That’s right. This man preached inside IN-N-OUT Burger. Before you pass judgment, watch the 3 minute video then read the back story and my commentary below. Then let me know if you think this was proper.
You never know what can happen during an evangelism outing. People get fired up, God moves and… well, just read the Book of Acts in the Bible!
After a day of sharing our faith on Hollywood Blvd. the evangelism team stopped into the Hollywood IN-N-OUT Burger to grab a bite to eat. Val Scott saw how crowded the place was and said to me, “Man, look at all these people! I want to preach!”

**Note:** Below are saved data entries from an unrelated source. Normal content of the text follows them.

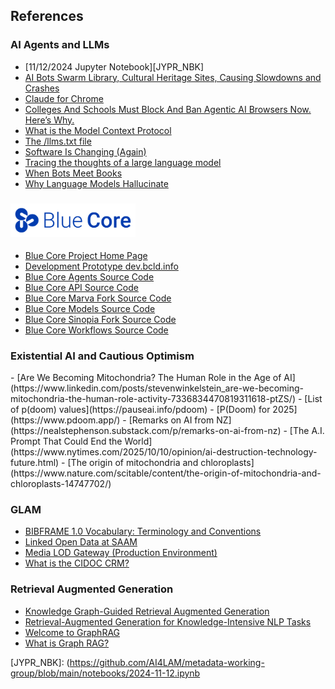 <h2><i class="bi-patch-question"></i> References</h2>

<h3 id="ai-general"><i class="bi bi-robot"></i> <i class="bi bi-chat-square-dots"></i> AI Agents and LLMs</h3>

- [11/12/2024 Jupyter Notebook][JYPR_NBK]
- [AI Bots Swarm Library, Cultural Heritage Sites, Causing Slowdowns and Crashes](https://www.libraryjournal.com/story/ai-bots-swarm-library-cultural-heritage-sites-causing-slowdowns-and-crashes)
- [Claude for Chrome](https://www.anthropic.com/news/claude-for-chrome)
- [Colleges And Schools Must Block And Ban Agentic AI Browsers Now. Here’s Why.](https://www.forbes.com/sites/avivalegatt/2025/09/25/colleges-and-schools-must-block-agentic-ai-browsers-now-heres-why/)
- [What is the Model Context Protocol](https://modelcontextprotocol.io/docs/getting-started/intro)
- [The /llms.txt file](https://llmstxt.org/)
- [Software Is Changing (Again)](https://www.youtube.com/watch?v=LCEmiRjPEtQ&t=92s)
- [Tracing the thoughts of a large language model](https://www.anthropic.com/research/tracing-thoughts-language-model)
- [When Bots Meet Books](https://rosalynmetz.substack.com/p/when-bots-meet-books)
- [Why Language Models Hallucinate](https://openai.com/index/why-language-models-hallucinate/)

<h3 id="bluecore">
  <i class="bi bi-mic"></i>
  <i class="bi bi-layout-text-window-reverse"></i>
  <i class="bi bi-robot"></i>
  <i class="bi bi-pci-card-network"></i>
  <img src="static/img/blue-core-v1.png" alt="Blue Core Logo" style="width: 200px"> 
</h3>

- [Blue Core Project Home Page](https://bluecore.info/)
- [Development Prototype dev.bcld.info](https://dev.bcld.info)
- [Blue Core Agents Source Code](https://github.com/blue-core-lod/bluecore-agents)
- [Blue Core API Source Code](https://github.com/blue-core-lod/bluecore_api)
- [Blue Core Marva Fork Source Code](https://github.com/blue-core-lod/marva_editor)
- [Blue Core Models Source Code](https://github.com/blue-core-lod/bluecore-models)
- [Blue Core Sinopia Fork Source Code](https://github.com/blue-core-lod/sinopia_editor)
- [Blue Core Workflows Source Code](https://github.com/blue-core-lod/bluecore-workflows)


<h3 id="agi"><i class="bi bi-emoji-dizzy-fill"></i><i class="bi bi-bug-fill"></i><i class="bi bi-battery-charging"></i> Existential AI and Cautious Optimism</h3>
- [Are We Becoming Mitochondria? The Human Role in the Age of AI](https://www.linkedin.com/posts/stevenwinkelstein_are-we-becoming-mitochondria-the-human-role-activity-7336834470819311618-ptZS/)
- [List of p(doom) values](https://pauseai.info/pdoom)
- [P(Doom) for 2025](https://www.pdoom.app/)
- [Remarks on AI from NZ](https://nealstephenson.substack.com/p/remarks-on-ai-from-nz)
- [The A.I. Prompt That Could End the World](https://www.nytimes.com/2025/10/10/opinion/ai-destruction-technology-future.html)
- [The origin of mitochondria and chloroplasts](https://www.nature.com/scitable/content/the-origin-of-mitochondria-and-chloroplasts-14747702/)


<h3 id="glam"><i class="bi bi-book"></i><i class="bi bi-arrows-move"></i><i class="bi bi-bookmark-check-fill"></i> GLAM</h3>

- [BIBFRAME 1.0 Vocabulary: Terminology and Conventions](https://www.loc.gov/bibframe/docs/vocab-conventions.html)
- [Linked Open Data at SAAM](https://americanart.si.edu/about/lod)
- [Media LOD Gateway (Production Environment)](https://data.getty.edu/media/)
- [What is the CIDOC CRM?](https://cidoc-crm.org/)

<h3 id="rag-graph-rag"><i class="bi bi-search"></i> <i class="bi bi-book"></i> Retrieval Augmented Generation</h3>

- [Knowledge Graph-Guided Retrieval Augmented Generation](https://doi.org/10.48550/arXiv.2502.06864)
- [Retrieval-Augmented Generation for Knowledge-Intensive NLP Tasks](https://arxiv.org/abs/2005.11401)
- [Welcome to GraphRAG](https://microsoft.github.io/graphrag/)
- [What is Graph RAG?](https://neo4j.com/blog/genai/what-is-graphrag/)


[JYPR_NBK]: (https://github.com/AI4LAM/metadata-working-group/blob/main/notebooks/2024-11-12.ipynb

Being the leader of this team it was my responsibilty to see that no one did anything foolish, like preaching inside an IN-N-OUT Burger where there could possibly be some problems. I was on the horns of a dilemma: There were probably a good number of people in the place that would die and go to Hell, maybe even this afternoon. But to preach inside of a restaurant? That’s just not proper, nor respectable. Still, who am I to stop someone from preaching the Gospel? “Woe to me if I do not preach the gospel!” (1 Corinthians 9:16)
I thought about it a moment as Val eagerly anticipated my answer. “I am not ashamed of the Gospel, because it is the power of God for the salvation of everyone who believes…” (Romans 1:16) Was I ashamed, afraid of what people would think? I was responsible for this team, after all.
Jesus stood up in the synagogue and preached the good news to the Jews, then he rebuked them unexpectedly, causing the Jews to drive him out of town. His message wasn’t very well received, and dare I say, not appropiate. The disciples were forbidden to preach but they did, and with gusto.
IN-N-OUT had no signs stating that it was illegal to preach; it was to be a short message, ninety seconds or so, kind of like singing the “Happy Birthday” song three times. I gave Val my answer: “Go for it, but let’s eat first.”
So he did—after we handed out Million Dollar Bill Gospel tracts to nearly everyone in the place. Our camerman was asked to leave (there were no signs saying that we couldn’t film), so he placed his camera against the window. Val spoke politely, yet firmly. A few people shouted “Hell!” when they were asked where they would go (remember, this was Hollywood). A customer tried to stop him to no avail. Then it was done. A Christian woman thanked him outside and said “Praise God!”
Then Val said in a panic, “Quick! Let’s go! They’re calling the police; I don’t want to go to jail!”
Horatius Bonar (1808-1889) wrote this:
Why then should our preaching be less fervent, our appeals less affectionate, our importunity less urgent? We are a few steps farther from the shore of eternity; that is all. Time may be a little longer than it was then, yet only a very little. Its everlasting issues are still as momentous, as unchangeable. Surely it is our UNBELIEF that makes the difference! It is unbelief that makes ministers so cold in their preaching, so slothful in visiting, and so remiss in all their sacred duties. It is unbelief that chills the life and straitens the heart. It is unbelief that makes ministers handle eternal realities with such irreverence. It is unbelief that makes them ascend with so light a step, “that awful place the pulpit,” to deal with immortal beings about heaven and hell.